The cadets of Training Base 1 receive no lesson on the Palestinians’ expulsion from Ramle and Lod as a command dilemma. The names of the 400 Palestinian villages that were destroyed, and the neighborhoods that were abandoned in Jaffa and Haifa, Safed and Tiberias, Lod and Ramle don’t appear on the signposts of the towns and other communities that were built and the forests that were planted in their stead. You can find them only on the Nakba app of the nongovernmental organization Zochrot, or in hiking books.

Ari Shavit published his book “My Promised Land” in the United States more than seven years ago. The chapter on the expulsion and massacre in Lod in July 1948, based on interviews with people who carried it out, is at the heart of the work. But the book’s Hebrew edition has yet to come out.

S. Yizhar’s “Khirbet Khizeh,” the story of the expulsion of the residents of a Palestinian village at the end of the War of Independence, is still part of the high school literature curriculum. But education ministers Naftali Bennett and Yoav Gallant, you’ve fallen asleep at your post; this book isn’t required reading as part of Israelis’ intellectual maturing. Only a few get to read it.

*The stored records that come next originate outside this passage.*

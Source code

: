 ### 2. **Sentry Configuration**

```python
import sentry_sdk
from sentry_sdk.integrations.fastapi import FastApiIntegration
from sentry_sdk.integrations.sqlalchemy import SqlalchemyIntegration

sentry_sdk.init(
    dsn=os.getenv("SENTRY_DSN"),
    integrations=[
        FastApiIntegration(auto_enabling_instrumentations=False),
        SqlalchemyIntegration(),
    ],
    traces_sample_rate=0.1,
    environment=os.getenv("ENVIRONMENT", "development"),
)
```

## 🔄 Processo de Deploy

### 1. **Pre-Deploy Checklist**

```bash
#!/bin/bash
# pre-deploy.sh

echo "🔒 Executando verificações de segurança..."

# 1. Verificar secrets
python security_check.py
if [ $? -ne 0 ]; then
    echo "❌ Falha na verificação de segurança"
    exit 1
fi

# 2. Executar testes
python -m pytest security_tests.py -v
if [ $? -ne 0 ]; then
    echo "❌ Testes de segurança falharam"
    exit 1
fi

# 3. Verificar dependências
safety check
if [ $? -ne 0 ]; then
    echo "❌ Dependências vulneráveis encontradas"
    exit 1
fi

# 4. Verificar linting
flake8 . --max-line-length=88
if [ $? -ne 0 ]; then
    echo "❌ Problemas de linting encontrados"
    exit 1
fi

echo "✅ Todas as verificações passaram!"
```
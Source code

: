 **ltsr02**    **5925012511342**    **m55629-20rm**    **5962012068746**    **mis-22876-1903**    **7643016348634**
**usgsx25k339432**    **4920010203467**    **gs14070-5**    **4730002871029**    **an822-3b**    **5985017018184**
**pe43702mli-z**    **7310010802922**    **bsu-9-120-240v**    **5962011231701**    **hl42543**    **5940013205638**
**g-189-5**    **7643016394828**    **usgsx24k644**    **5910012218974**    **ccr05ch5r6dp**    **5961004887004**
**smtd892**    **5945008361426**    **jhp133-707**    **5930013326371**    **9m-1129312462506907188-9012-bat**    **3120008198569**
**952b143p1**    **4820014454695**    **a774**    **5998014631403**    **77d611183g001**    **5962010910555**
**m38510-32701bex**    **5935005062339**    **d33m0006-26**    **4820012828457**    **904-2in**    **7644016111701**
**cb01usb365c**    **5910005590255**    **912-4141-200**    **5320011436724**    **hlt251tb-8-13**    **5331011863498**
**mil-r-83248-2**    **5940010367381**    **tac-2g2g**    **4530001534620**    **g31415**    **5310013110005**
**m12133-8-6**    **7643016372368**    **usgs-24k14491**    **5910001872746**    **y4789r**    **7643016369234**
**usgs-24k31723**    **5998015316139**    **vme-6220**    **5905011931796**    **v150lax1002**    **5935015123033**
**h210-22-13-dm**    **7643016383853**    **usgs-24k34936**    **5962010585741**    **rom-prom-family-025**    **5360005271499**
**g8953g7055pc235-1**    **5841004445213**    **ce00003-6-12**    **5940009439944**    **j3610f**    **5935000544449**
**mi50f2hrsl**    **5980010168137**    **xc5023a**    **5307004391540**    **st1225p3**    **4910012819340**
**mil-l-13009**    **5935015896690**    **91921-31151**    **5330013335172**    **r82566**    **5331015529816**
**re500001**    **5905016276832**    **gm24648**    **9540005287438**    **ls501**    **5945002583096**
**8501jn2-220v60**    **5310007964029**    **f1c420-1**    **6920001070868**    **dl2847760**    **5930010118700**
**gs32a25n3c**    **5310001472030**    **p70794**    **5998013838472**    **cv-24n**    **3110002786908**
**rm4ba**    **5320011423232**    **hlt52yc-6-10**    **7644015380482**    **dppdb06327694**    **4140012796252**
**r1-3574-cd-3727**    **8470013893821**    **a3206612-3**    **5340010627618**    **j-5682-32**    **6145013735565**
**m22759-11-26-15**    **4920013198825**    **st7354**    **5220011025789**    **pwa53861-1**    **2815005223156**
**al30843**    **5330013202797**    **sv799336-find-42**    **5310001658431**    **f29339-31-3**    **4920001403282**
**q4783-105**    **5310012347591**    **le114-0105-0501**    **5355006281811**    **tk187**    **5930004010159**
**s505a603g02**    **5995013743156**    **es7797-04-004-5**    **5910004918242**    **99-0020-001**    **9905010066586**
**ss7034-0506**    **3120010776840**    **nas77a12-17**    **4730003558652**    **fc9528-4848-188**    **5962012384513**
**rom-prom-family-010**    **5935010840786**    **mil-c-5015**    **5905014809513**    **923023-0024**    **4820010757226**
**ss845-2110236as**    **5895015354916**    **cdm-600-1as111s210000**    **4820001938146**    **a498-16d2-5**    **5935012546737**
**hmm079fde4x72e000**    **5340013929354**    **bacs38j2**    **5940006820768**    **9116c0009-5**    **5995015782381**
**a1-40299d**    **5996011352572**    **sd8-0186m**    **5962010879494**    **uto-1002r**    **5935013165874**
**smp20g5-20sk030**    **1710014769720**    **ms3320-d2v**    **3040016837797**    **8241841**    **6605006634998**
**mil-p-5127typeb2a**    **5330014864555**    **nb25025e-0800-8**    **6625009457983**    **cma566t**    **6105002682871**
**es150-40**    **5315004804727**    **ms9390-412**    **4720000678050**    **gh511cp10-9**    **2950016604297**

Still, the Nakba refuses to disappear – like the houses of the deserted village that appear through the fire in A.B. Yehoshua’s novella “Facing the Forests,” like Arab town Kafr Saba, whose destruction to make way for Kfar Sava drives the plot of Yeshayahu Koren’s cult novel “Funeral at Noon.” The Nakba has gradually taken over the discourse on the establishment of Israel and has replaced slogans such as “making the desert bloom” and “few against the many.”

Nothing did any good – neither the defense establishment’s concealment efforts nor the archives’ silencing, the social taboo among Israeli Jews, the Nakba Law or the right wing’s childish campaign Nakba Nonsense. I drive through the land and see the traces, the sabra hedges that marked the plot borders in the ruined villages, the lone house that remained on the hill near Route 4, the arches decorating the facades on Salameh Street near the Haaretz building. I drive and wonder for how long will Jewish society in Israel ignore these memories.

It’s time to stop being afraid and to tell the truth: Israel arose on the ruins of the Palestinian community that lived here before 1948. We must talk about the Nakba, not only in Palestinian memorial processions to the villages of their fathers and mothers, in small conferences held by Zochrot and in books by opposition historians, but in prime time, in a documentary series like the Hebrew-language “The Inverted Pillar of Fire,” in high school classes and in university lecture halls.

We shouldn’t delude ourselves that the historical debate will determine who’s responsible, which is at the basis of the national narratives – the Arabs, who rejected the Partition Plan and attacked the Jewish community in order to destroy it, or the Jews, who conspired to drive out their weak neighbors and forcibly take over the land, and only waited for an opportunity.

Studying the Nakba won’t alone achieve a reconciliation between the peoples, as the peace seekers hope, nor will it overturn the justification for Israel’s existence and make it collapse under pangs of guilt, as the supporters of the concealing and silencing fear. Their position is tainted by a contradiction. If, as they maintain, Zionism is right, the IDF is the most moral army in the world, the Palestinians are bloodthirsty terrorists and so on, why are they fighting to conceal the past?

A country must not run from its past, even when it’s not pleasant to deal with and raises difficult moral questions. It’s a country’s duty to its citizens, who deserve to know what was here first so they can understand the reasons and motives for what’s happening now – the nation-state law, the repeated failure of the “Anyone but Bibi” parties to create a Jewish-Arab governing coalition, Hamas in Gaza and the Palestinian Authority in Ramallah, and also the Buyer’s Price affordable housing program in the country’s outskirts.

These are all the ongoing results of “the birth of the refugee problem,” the dark part of the War of Independence. We must talk about it.